On reaching the surface, Aton meets a man who claims he is searching for Chthon so that he can appropriate the garnet mines for himself. In reality, this man is Bedside, the only other person to have escaped Chthon, but now a willing agent. Bedside goes with Aton as he travels to Malice's home planet of Minion. Aton finds that the female population of Minion, the minionettes, are all identical to each other and are semi-telepathic. Their beauty and youth can be maintained eternally by negative emotions, whereas positive emotions cause them pain, and sufficiently intense love kills them. Aton realizes that this was why Malice was so attracted to him when he was most despondent and frustrated.
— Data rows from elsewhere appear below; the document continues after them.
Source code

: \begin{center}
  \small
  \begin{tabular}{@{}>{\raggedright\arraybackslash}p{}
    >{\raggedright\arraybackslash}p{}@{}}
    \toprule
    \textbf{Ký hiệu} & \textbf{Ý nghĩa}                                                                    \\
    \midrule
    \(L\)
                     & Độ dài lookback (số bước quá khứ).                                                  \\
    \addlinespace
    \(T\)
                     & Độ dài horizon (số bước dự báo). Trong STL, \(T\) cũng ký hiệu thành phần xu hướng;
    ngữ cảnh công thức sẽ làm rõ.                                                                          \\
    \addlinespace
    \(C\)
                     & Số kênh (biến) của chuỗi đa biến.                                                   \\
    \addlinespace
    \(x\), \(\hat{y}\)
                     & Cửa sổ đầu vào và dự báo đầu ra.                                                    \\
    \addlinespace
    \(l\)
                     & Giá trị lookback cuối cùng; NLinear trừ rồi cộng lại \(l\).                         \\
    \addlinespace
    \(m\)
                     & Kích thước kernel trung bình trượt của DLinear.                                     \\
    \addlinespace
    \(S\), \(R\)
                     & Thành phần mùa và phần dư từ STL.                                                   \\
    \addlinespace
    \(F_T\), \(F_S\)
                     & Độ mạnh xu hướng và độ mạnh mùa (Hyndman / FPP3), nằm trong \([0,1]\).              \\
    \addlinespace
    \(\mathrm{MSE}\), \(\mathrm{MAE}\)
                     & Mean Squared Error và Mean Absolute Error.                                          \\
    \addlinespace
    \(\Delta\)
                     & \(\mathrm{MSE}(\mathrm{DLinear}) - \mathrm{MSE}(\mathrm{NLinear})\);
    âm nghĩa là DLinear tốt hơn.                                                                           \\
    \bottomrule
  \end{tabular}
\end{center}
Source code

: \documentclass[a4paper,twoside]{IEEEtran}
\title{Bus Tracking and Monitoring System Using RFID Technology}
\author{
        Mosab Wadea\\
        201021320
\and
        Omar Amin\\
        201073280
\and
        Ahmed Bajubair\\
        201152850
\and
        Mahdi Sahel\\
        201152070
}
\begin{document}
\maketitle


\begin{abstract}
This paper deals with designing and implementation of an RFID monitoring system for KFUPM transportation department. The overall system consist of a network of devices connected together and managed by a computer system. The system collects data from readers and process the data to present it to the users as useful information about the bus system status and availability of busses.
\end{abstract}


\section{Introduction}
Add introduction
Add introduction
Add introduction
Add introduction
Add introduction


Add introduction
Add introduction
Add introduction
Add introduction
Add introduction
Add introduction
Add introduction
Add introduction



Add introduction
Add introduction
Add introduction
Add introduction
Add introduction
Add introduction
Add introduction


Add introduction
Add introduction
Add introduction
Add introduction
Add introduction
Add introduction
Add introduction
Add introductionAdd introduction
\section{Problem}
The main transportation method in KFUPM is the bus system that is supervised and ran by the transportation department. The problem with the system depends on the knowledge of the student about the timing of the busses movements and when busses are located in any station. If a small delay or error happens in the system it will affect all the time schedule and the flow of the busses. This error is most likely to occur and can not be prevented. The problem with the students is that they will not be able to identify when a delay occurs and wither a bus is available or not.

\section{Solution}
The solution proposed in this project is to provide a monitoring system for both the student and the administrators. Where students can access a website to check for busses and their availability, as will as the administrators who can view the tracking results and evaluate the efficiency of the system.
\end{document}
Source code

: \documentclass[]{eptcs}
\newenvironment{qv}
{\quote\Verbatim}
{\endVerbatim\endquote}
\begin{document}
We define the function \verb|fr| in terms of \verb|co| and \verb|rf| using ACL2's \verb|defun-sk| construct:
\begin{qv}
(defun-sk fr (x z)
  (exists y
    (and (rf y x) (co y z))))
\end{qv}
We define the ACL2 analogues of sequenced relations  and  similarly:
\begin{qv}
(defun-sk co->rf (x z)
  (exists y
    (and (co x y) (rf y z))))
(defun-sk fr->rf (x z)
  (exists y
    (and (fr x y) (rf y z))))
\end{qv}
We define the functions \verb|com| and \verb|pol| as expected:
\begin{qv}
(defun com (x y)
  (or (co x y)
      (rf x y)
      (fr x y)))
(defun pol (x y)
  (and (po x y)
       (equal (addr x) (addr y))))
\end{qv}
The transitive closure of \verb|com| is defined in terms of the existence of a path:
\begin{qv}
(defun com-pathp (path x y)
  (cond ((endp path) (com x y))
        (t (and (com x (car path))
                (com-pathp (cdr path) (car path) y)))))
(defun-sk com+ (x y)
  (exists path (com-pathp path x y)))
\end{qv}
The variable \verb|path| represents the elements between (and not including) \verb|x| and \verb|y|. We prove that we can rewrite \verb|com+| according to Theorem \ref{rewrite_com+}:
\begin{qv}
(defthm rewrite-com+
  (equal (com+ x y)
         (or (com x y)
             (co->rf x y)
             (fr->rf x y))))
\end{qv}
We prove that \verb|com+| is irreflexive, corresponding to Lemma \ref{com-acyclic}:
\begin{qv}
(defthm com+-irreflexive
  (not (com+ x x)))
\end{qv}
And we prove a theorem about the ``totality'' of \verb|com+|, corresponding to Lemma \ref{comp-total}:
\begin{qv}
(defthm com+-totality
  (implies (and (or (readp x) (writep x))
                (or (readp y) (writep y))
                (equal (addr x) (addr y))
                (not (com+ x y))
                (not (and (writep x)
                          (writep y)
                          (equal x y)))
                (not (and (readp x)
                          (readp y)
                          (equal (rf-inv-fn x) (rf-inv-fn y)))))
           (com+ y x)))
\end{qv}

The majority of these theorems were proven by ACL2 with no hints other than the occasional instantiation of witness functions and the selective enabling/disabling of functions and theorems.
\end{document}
Aton returns to Hvee and finds and confronts Malice, where he comes to realize that he has been blinding himself to the truth and suppressing memories. He finally accepts that Malice is his real mother, and he was conceived when Aurelius was filled with sadness following the death of his previous wife. Malice has been attempting to instill her culture in Aton, with its inverted emotions, so that he could be brought back to Minion. As the son of a minionette, Aton is himself semi-telepathic and delights in negative emotions such as the fear and pain of his fellow inmates as they were devoured by the chimera in Chthon. This perverse aspect to his nature was why he had been unable to love Coquina and had been imprisoned in Chthon. Aton is repulsed by this aspect of himself and Malice realizes that trying to bring out his Minion nature would only push him back towards Chthon. Her compassion (in her terms) for him cannot allow this, so she ceases her attempts, and allows him to love her in "normal" terms, sacrificing her life in an effort to save him.

Aton sinks into madness after Malice's death but is cared for by Coquina under heavy sedation while his mind repairs itself. Bedside insists on taking Aton back to Chthon and Coquina is forced to wake him. Aton confronts Bedside and Bedside suggests that Chthon can stop Aton's internal conflict between his Minion and human natures. Bedside goads Aton into a violent outburst, but Aton stops short of murder and realizes that Malice's sacrifice and Coquina's care have worked and that he is finally able to overcome his Minion nature. He returns to Coquina only to find that she is dying of the chill, which has recently struck Hvee. She chose to continue caring for Aton rather than leave the planet to save herself. Bedside has followed Aton and makes a final offer that Chthon will save Coquina in return for Aton's service. Aton agrees. Chthon, meanwhile, realizes that humanity is not wholly evil, and its view of mankind had been skewed by the criminals and madmen that had been imprisoned within the caves. Also, in curing Coquina, Chthon finds that the chill is an unintended side effect of a message sent by a superior intellect across the galaxy.

==Reception==
Chthon was a finalist for the 1968 Hugo Award for Best Novel and the Nebula Award for Best Novel of 1967.

Charlie Jane Anders called it "dark and weird as heck",

Galactic Journey lambasted it as "terrible" and "an odious turd", and noted that its "premise (is) fundamentally implausible".

==Structure==
Anthony has described the structure of the novel as a "double hexagon". There are six sections each divided into two parts. Aton Five's time in prison forms the major framework and constitutes one of the parts in each section. The other part includes flashbacks or flashforwards to parallel events in Aton's past or future.